Our Fall 2023 focus will be reducing vulnerability to trafficking in supply chains. In Nov. 2022, the U.S. government found that over half of the sugar produced in the Dominican Republic resulted from forced labor. Actions to address this exploitation must be taken. The Lab, along with a coalition of NGOs, is working to respond to these findings to create long-term worker- led oversight of this supply chain to reduce labor trafficking.

Website.

Complex Systems in Ecology
EEB 497.001 (3 credits)
John Vandermeer | M/W 10-11:30am

This course will discuss various themes in complex systems as they are or might be applied to ecological systems. Topics will include, chaos, coupled oscillators, stochasticity, Turing processes, indirect nonlinearities, critical transitions, networks, and others.

Indigenous Sustainability and Environmental Justice
EAS 529 – 001 (3 credits)
M/W 1-2:30pm

Indigenous peoples are among the major architects of environmental movements focusing on sustainability and environmental justice. But whereas many environmentalists focus on restoring or conserving historic ecosystems, Indigenous peoples inhabit landscapes largely altered by different formations of colonialism and racial capitalism. For Indigenous peoples, environmental justice, climate change resilience, food sovereignty, and ecological restoration take on different meanings than typically have been priorities in other environmental movements and sciences. This course seeks to understand, from Indigenous perspectives, how
many Indigenous movements, Indigenous sciences and knowledge systems, and the projects of Indigenous organizations and governments seek to achieve sustainability and environmental justice, including the challenges they face and the lessons they have learned.
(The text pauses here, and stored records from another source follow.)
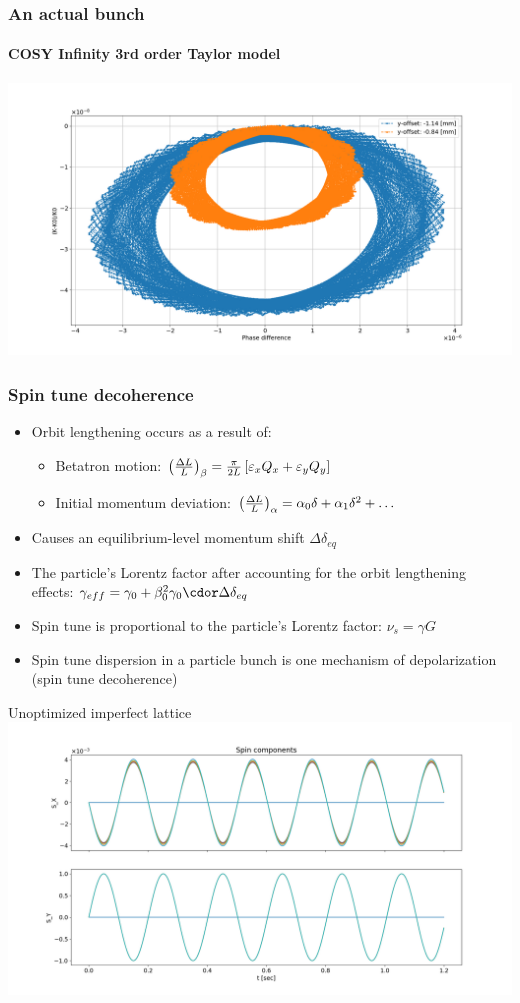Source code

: \documentclass{beamer}
\begin{document}
\begin{frame}\frametitle{An actual bunch} \framesubtitle{COSY Infinity 3rd order Taylor model}
  \centering
  \includegraphics[width=\linewidth]{../img/SEMINAR/psp_diagram_betatron}
\end{frame}

\begin{frame}\frametitle{Spin tune decoherence}
  \begin{itemize}
  \item Orbit lengthening occurs as a result of:
    \begin{itemize}
    \item Betatron motion: $\bkt{\frac{\Delta L}{L}}_\beta = \frac{\pi}{2L}\bkt*{\varepsilon_xQ_x + \varepsilon_yQ_y}$
    \item Initial momentum deviation: $\bkt{\frac{\Delta L}{L}}_\alpha = \alpha_0\delta + \alpha_1\delta^2 + \dots$
    \end{itemize}
  \item Causes an equilibrium-level momentum shift $\Delta\delta_{eq}$
  \item The particle's Lorentz factor after accounting for the orbit lengthening effects: $\gamma_{eff} = \gamma_0 + \beta_0^2\gamma_0\cdor \Delta\delta_{eq}$
  \item Spin tune is proportional to the particle's Lorentz factor: $\nu_s = \gamma G$
  \item Spin tune dispersion in a particle bunch is one mechanism of depolarization (spin tune decoherence)
  \end{itemize}
\end{frame}

\begin{frame}{Unoptimized imperfect lattice}
  \centering
  \includegraphics[width=\linewidth, trim=85 25 120 55, clip]{../img/SEMINAR/SXSY_10pcls_1sec}
\end{frame}
\end{document}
The course cover topics within domains of Indigenous sciences and knowledge systems, Indigenous environmental activism and anti-colonial philosophies, Indigenous research approaches, Indigenous ecologies, Indigenous resilience, and Indigenous legal orders and strategies in law and policy.

Design for Health Studies
BIOSTAT 593-555 (1 credit)
Roderick Little | Th 7-8:30pm

This course is a critical exploration of the health issues related to domestic food security, food policy, and food programs, with a focus on maternal and child health. We will examine the array of negative health outcomes associated with food insecurity, discuss potential mechanisms underlying these associations, how food policy is made, the intersection of food policy with public health nutrition, and the influence of federal food assistance programs on diet-related outcomes for children and families.